Collected data ▸
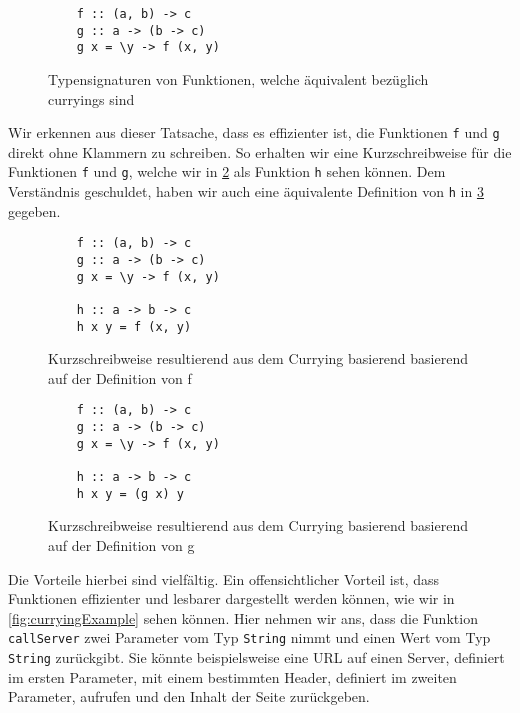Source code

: \documentclass{hhuarticle}
\theoremstyle{definition}
\theoremstyle{theorem}
\begin{document}
  \begin{figure}[h]
    \begin{verbatim}
    f :: (a, b) -> c
    g :: a -> (b -> c)
    g x = \y -> f (x, y)
    \end{verbatim}
    \caption{Typensignaturen von Funktionen, welche äquivalent bezüglich curryings sind}%
    \label{fig:currying1}
  \end{figure}

  Wir erkennen aus dieser Tatsache, dass es effizienter ist, die Funktionen
  \verb|f| und \verb|g| direkt ohne Klammern zu schreiben. So erhalten wir
  eine Kurzschreibweise für die Funktionen \verb|f| und \verb|g|, welche
  wir in \cref{fig:curryingf} als Funktion \verb|h| sehen können.
  Dem Verständnis geschuldet, haben wir auch eine äquivalente Definition
  von \verb|h| in \cref{fig:curryingg} gegeben.

  \begin{figure}[h]
    \begin{verbatim}
    f :: (a, b) -> c
    g :: a -> (b -> c)
    g x = \y -> f (x, y)

    h :: a -> b -> c
    h x y = f (x, y)
    \end{verbatim}
    \caption{Kurzschreibweise resultierend aus dem Currying basierend basierend auf der Definition von f}%
    \label{fig:curryingf}
  \end{figure}

  \begin{figure}[h]
    \begin{verbatim}
    f :: (a, b) -> c
    g :: a -> (b -> c)
    g x = \y -> f (x, y)

    h :: a -> b -> c
    h x y = (g x) y
    \end{verbatim}
    \caption{Kurzschreibweise resultierend aus dem Currying basierend basierend auf der Definition von g}%
    \label{fig:curryingg}
  \end{figure}

  Die Vorteile hierbei sind vielfältig. Ein offensichtlicher Vorteil ist,
  dass Funktionen effizienter und lesbarer dargestellt werden können,
  wie wir in \cref{fig:curryingExample} sehen können. Hier nehmen wir
  ans, dass die Funktion \verb|callServer| zwei Parameter vom Typ \verb|String| nimmt
  und einen Wert vom Typ \verb|String| zurückgibt. Sie könnte beispielsweise
  eine URL auf einen Server, definiert im ersten Parameter, mit
  einem bestimmten Header, definiert im zweiten Parameter, aufrufen und
  den Inhalt der Seite zurückgeben.
\end{document}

Activity ▸ Every line above goes into your copy exactly; no images go in.

Exercise result ▸
Source code

: \documentclass{hhuarticle}
\theoremstyle{definition}
\theoremstyle{theorem}
\begin{document}
  \begin{figure}[h]
    \begin{verbatim}
    f :: (a, b) -> c
    g :: a -> (b -> c)
    g x = \y -> f (x, y)
    \end{verbatim}
    \caption{Typensignaturen von Funktionen, welche äquivalent bezüglich curryings sind}%
    \label{fig:currying1}
  \end{figure}

  Wir erkennen aus dieser Tatsache, dass es effizienter ist, die Funktionen
  \verb|f| und \verb|g| direkt ohne Klammern zu schreiben. So erhalten wir
  eine Kurzschreibweise für die Funktionen \verb|f| und \verb|g|, welche
  wir in \cref{fig:curryingf} als Funktion \verb|h| sehen können.
  Dem Verständnis geschuldet, haben wir auch eine äquivalente Definition
  von \verb|h| in \cref{fig:curryingg} gegeben.

  \begin{figure}[h]
    \begin{verbatim}
    f :: (a, b) -> c
    g :: a -> (b -> c)
    g x = \y -> f (x, y)

    h :: a -> b -> c
    h x y = f (x, y)
    \end{verbatim}
    \caption{Kurzschreibweise resultierend aus dem Currying basierend basierend auf der Definition von f}%
    \label{fig:curryingf}
  \end{figure}

  \begin{figure}[h]
    \begin{verbatim}
    f :: (a, b) -> c
    g :: a -> (b -> c)
    g x = \y -> f (x, y)

    h :: a -> b -> c
    h x y = (g x) y
    \end{verbatim}
    \caption{Kurzschreibweise resultierend aus dem Currying basierend basierend auf der Definition von g}%
    \label{fig:curryingg}
  \end{figure}

  Die Vorteile hierbei sind vielfältig. Ein offensichtlicher Vorteil ist,
  dass Funktionen effizienter und lesbarer dargestellt werden können,
  wie wir in \cref{fig:curryingExample} sehen können. Hier nehmen wir
  ans, dass die Funktion \verb|callServer| zwei Parameter vom Typ \verb|String| nimmt
  und einen Wert vom Typ \verb|String| zurückgibt. Sie könnte beispielsweise
  eine URL auf einen Server, definiert im ersten Parameter, mit
  einem bestimmten Header, definiert im zweiten Parameter, aufrufen und
  den Inhalt der Seite zurückgeben.
\end{document}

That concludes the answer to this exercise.